— Work instruction —
Find the line that contains "- **[[nodiscard]] std::shared_ptr<PlaintextImpl>&". Then set down that line and all the lines after it, to the end of the records, exactly and with nothing added.

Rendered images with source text
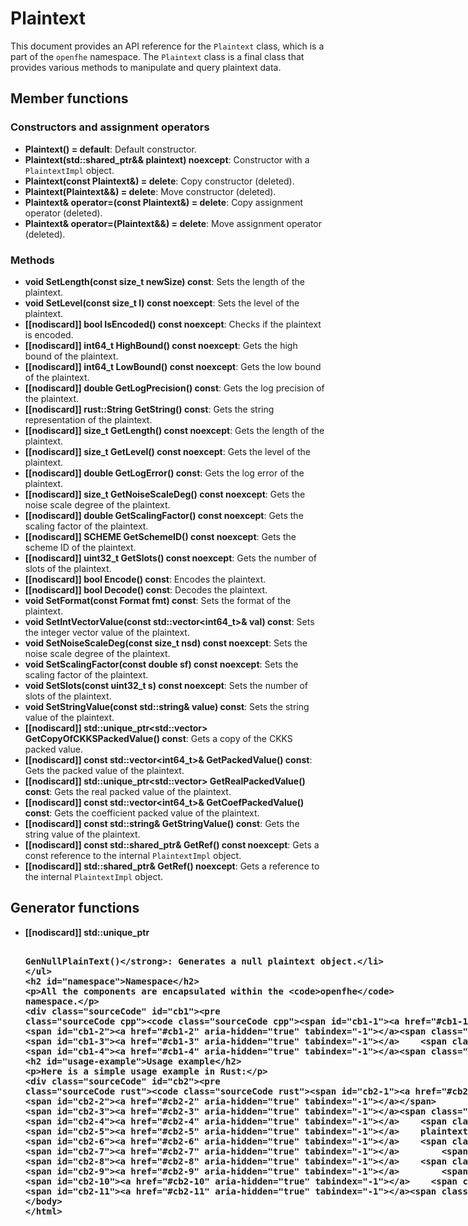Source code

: # Plaintext

This document provides an API reference for the `Plaintext` class, which is a part of the `openfhe` namespace. The `Plaintext` class is a final class that provides various methods to manipulate and query plaintext data.

## Member functions
### Constructors and assignment operators

- **Plaintext() = default**: Default constructor.
- **Plaintext(std::shared_ptr<PlaintextImpl>&& plaintext) noexcept**: Constructor with a `PlaintextImpl` object.
- **Plaintext(const Plaintext&) = delete**: Copy constructor (deleted).
- **Plaintext(Plaintext&&) = delete**: Move constructor (deleted).
- **Plaintext& operator=(const Plaintext&) = delete**: Copy assignment operator (deleted).
- **Plaintext& operator=(Plaintext&&) = delete**: Move assignment operator (deleted).

### Methods

- **void SetLength(const size_t newSize) const**: Sets the length of the plaintext.
- **void SetLevel(const size_t l) const noexcept**: Sets the level of the plaintext.
- **[[nodiscard]] bool IsEncoded() const noexcept**: Checks if the plaintext is encoded.
- **[[nodiscard]] int64_t HighBound() const noexcept**: Gets the high bound of the plaintext.
- **[[nodiscard]] int64_t LowBound() const noexcept**: Gets the low bound of the plaintext.
- **[[nodiscard]] double GetLogPrecision() const**: Gets the log precision of the plaintext.
- **[[nodiscard]] rust::String GetString() const**: Gets the string representation of the plaintext.
- **[[nodiscard]] size_t GetLength() const noexcept**: Gets the length of the plaintext.
- **[[nodiscard]] size_t GetLevel() const noexcept**: Gets the level of the plaintext.
- **[[nodiscard]] double GetLogError() const**: Gets the log error of the plaintext.
- **[[nodiscard]] size_t GetNoiseScaleDeg() const noexcept**: Gets the noise scale degree of the plaintext.
- **[[nodiscard]] double GetScalingFactor() const noexcept**: Gets the scaling factor of the plaintext.
- **[[nodiscard]] SCHEME GetSchemeID() const noexcept**: Gets the scheme ID of the plaintext.
- **[[nodiscard]] uint32_t GetSlots() const noexcept**: Gets the number of slots of the plaintext.
- **[[nodiscard]] bool Encode() const**: Encodes the plaintext.
- **[[nodiscard]] bool Decode() const**: Decodes the plaintext.
- **void SetFormat(const Format fmt) const**: Sets the format of the plaintext.
- **void SetIntVectorValue(const std::vector<int64_t>& val) const**: Sets the integer vector value of the plaintext.
- **void SetNoiseScaleDeg(const size_t nsd) const noexcept**: Sets the noise scale degree of the plaintext.
- **void SetScalingFactor(const double sf) const noexcept**: Sets the scaling factor of the plaintext.
- **void SetSlots(const uint32_t s) const noexcept**: Sets the number of slots of the plaintext.
- **void SetStringValue(const std::string& value) const**: Sets the string value of the plaintext.
- **[[nodiscard]] std::unique_ptr<std::vector<ComplexPair>> GetCopyOfCKKSPackedValue() const**: Gets a copy of the CKKS packed value.
- **[[nodiscard]] const std::vector<int64_t>& GetPackedValue() const**: Gets the packed value of the plaintext.
- **[[nodiscard]] std::unique_ptr<std::vector<double>> GetRealPackedValue() const**: Gets the real packed value of the plaintext.
- **[[nodiscard]] const std::vector<int64_t>& GetCoefPackedValue() const**: Gets the coefficient packed value of the plaintext.
- **[[nodiscard]] const std::string& GetStringValue() const**: Gets the string value of the plaintext.
- **[[nodiscard]] const std::shared_ptr<PlaintextImpl>& GetRef() const noexcept**: Gets a const reference to the internal `PlaintextImpl` object.
- **[[nodiscard]] std::shared_ptr<PlaintextImpl>& GetRef() noexcept**: Gets a reference to the internal `PlaintextImpl` object.

## Generator functions

- **[[nodiscard]] std::unique_ptr<Plaintext> GenNullPlainText()**: Generates a null plaintext object.

## Namespace

All the components are encapsulated within the `openfhe` namespace.

```cpp
namespace openfhe
{
    // Class and methods definitions
}
```

## Usage example

Here is a simple usage example in Rust:

```rust
use openfhe::Plaintext;

fn main() {
    let plaintext = Plaintext::new();
    plaintext.set_length(128);
    if plaintext.is_encoded() {
        println!("Plaintext is encoded.");
    } else {
        println!("Plaintext is not encoded.");
    }
}
```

— Written response —
- **[[nodiscard]] std::shared_ptr<PlaintextImpl>& GetRef() noexcept**: Gets a reference to the internal `PlaintextImpl` object.

## Generator functions

- **[[nodiscard]] std::unique_ptr<Plaintext> GenNullPlainText()**: Generates a null plaintext object.

## Namespace

All the components are encapsulated within the `openfhe` namespace.

```cpp
namespace openfhe
{
    // Class and methods definitions
}
```

## Usage example

Here is a simple usage example in Rust:

```rust
use openfhe::Plaintext;

fn main() {
    let plaintext = Plaintext::new();
    plaintext.set_length(128);
    if plaintext.is_encoded() {
        println!("Plaintext is encoded.");
    } else {
        println!("Plaintext is not encoded.");
    }
}
```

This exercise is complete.